## Exercise aim
Among the lines below, restate word for word only those from the line with "респондентов о качестве" through the line with "products in divisibility.", with both end lines kept.

## Working data
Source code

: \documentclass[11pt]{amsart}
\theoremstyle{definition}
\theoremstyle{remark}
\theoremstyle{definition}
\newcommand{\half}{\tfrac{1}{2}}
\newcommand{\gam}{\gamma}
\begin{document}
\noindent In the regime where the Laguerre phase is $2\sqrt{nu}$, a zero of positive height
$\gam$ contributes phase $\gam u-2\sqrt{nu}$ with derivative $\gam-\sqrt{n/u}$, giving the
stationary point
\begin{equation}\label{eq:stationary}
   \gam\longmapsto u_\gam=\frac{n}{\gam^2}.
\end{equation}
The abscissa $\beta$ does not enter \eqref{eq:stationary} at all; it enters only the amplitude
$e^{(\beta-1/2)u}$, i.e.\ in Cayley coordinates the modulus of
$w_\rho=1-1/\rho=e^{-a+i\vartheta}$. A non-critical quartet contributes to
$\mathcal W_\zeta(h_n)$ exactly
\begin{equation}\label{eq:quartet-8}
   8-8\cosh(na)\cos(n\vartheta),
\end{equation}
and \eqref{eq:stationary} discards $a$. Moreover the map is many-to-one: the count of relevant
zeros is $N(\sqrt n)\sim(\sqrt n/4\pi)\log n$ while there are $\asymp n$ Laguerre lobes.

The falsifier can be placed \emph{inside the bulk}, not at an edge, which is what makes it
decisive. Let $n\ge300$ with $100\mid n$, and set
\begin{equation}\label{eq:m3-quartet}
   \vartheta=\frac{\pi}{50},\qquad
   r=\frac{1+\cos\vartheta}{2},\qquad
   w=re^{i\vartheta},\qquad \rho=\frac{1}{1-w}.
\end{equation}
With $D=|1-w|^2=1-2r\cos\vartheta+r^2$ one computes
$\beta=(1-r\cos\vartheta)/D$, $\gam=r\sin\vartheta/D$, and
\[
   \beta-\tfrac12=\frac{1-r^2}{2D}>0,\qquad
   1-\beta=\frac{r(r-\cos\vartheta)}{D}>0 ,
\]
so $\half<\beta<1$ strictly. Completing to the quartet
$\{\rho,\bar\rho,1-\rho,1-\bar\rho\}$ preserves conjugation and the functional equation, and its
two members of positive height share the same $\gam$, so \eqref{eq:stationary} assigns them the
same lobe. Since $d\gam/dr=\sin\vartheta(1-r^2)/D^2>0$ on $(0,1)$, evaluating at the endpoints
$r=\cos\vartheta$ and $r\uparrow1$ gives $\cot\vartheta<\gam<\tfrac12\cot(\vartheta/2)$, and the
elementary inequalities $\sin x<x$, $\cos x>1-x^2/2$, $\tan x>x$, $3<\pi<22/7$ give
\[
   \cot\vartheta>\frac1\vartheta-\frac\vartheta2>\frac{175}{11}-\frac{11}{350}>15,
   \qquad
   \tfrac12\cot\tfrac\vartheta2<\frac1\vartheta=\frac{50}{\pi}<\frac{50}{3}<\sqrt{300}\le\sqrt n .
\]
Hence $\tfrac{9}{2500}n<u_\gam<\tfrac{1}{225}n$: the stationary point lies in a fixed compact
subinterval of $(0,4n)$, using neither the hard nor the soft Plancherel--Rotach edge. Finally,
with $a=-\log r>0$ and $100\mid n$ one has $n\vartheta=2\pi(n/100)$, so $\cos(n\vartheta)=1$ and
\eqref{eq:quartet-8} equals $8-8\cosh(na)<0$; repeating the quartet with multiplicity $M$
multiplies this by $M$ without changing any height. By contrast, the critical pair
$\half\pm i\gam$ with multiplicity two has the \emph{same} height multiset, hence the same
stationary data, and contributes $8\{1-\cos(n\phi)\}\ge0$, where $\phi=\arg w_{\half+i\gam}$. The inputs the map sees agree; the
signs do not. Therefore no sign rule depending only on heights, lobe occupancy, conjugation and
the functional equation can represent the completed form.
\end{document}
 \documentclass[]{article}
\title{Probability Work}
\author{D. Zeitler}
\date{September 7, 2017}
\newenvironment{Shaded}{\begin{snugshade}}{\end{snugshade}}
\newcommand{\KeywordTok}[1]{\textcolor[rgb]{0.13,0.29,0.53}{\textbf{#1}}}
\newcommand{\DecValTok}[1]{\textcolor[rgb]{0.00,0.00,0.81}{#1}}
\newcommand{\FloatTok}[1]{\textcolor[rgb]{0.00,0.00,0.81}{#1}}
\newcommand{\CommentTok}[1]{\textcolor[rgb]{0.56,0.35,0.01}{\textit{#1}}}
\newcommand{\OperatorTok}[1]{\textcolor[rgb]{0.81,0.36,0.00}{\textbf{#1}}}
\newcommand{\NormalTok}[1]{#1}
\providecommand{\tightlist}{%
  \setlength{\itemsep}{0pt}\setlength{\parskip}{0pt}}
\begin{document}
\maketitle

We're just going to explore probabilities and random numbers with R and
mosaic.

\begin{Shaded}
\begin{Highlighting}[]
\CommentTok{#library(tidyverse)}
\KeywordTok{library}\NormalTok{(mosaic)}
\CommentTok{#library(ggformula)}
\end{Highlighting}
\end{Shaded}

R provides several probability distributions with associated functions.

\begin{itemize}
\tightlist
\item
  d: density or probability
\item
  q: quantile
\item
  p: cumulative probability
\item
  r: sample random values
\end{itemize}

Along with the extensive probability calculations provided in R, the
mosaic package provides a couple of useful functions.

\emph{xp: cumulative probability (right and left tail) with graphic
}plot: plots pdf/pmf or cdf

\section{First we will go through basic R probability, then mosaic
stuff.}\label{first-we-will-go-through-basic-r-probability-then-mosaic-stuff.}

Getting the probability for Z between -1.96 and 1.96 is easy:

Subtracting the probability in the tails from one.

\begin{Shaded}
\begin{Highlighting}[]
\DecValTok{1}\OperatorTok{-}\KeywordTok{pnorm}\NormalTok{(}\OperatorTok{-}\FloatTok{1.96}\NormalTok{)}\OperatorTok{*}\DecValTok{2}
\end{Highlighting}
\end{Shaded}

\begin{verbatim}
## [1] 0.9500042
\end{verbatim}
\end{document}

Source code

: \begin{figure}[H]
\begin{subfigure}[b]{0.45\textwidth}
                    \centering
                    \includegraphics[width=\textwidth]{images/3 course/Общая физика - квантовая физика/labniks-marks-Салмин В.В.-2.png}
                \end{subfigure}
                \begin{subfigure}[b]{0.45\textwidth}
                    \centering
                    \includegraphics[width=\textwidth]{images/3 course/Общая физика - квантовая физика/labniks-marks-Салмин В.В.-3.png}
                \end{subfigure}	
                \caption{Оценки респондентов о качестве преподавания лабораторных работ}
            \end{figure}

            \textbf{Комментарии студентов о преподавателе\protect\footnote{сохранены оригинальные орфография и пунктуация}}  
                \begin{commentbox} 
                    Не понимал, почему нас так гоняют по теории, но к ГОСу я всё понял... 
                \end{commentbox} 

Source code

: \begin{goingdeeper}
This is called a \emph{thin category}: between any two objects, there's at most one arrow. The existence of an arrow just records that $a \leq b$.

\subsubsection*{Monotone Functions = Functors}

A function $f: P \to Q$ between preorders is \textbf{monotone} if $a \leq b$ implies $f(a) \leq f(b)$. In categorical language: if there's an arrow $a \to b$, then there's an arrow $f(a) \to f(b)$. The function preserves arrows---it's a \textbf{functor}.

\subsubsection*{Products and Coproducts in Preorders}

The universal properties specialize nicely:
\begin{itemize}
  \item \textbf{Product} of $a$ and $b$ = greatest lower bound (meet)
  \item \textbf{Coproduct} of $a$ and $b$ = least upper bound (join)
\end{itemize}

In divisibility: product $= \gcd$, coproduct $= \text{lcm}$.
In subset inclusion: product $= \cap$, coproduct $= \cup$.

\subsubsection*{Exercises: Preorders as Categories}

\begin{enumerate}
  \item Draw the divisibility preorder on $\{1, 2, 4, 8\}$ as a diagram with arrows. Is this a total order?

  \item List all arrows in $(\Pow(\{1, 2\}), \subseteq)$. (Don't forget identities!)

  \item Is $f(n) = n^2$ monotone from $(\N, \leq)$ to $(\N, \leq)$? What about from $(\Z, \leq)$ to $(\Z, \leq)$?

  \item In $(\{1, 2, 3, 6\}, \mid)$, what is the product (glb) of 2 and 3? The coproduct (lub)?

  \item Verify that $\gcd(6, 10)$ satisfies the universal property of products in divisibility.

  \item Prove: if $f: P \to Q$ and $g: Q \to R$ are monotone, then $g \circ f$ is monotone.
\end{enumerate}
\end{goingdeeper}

## Task output
                \caption{Оценки респондентов о качестве преподавания лабораторных работ}
            \end{figure}

            \textbf{Комментарии студентов о преподавателе\protect\footnote{сохранены оригинальные орфография и пунктуация}}  
                \begin{commentbox} 
                    Не понимал, почему нас так гоняют по теории, но к ГОСу я всё понял... 
                \end{commentbox} 

Source code

: \begin{goingdeeper}
This is called a \emph{thin category}: between any two objects, there's at most one arrow. The existence of an arrow just records that $a \leq b$.

\subsubsection*{Monotone Functions = Functors}

A function $f: P \to Q$ between preorders is \textbf{monotone} if $a \leq b$ implies $f(a) \leq f(b)$. In categorical language: if there's an arrow $a \to b$, then there's an arrow $f(a) \to f(b)$. The function preserves arrows---it's a \textbf{functor}.

\subsubsection*{Products and Coproducts in Preorders}

The universal properties specialize nicely:
\begin{itemize}
  \item \textbf{Product} of $a$ and $b$ = greatest lower bound (meet)
  \item \textbf{Coproduct} of $a$ and $b$ = least upper bound (join)
\end{itemize}

In divisibility: product $= \gcd$, coproduct $= \text{lcm}$.
In subset inclusion: product $= \cap$, coproduct $= \cup$.

\subsubsection*{Exercises: Preorders as Categories}

\begin{enumerate}
  \item Draw the divisibility preorder on $\{1, 2, 4, 8\}$ as a diagram with arrows. Is this a total order?

  \item List all arrows in $(\Pow(\{1, 2\}), \subseteq)$. (Don't forget identities!)

  \item Is $f(n) = n^2$ monotone from $(\N, \leq)$ to $(\N, \leq)$? What about from $(\Z, \leq)$ to $(\Z, \leq)$?

  \item In $(\{1, 2, 3, 6\}, \mid)$, what is the product (glb) of 2 and 3? The coproduct (lub)?

  \item Verify that $\gcd(6, 10)$ satisfies the universal property of products in divisibility.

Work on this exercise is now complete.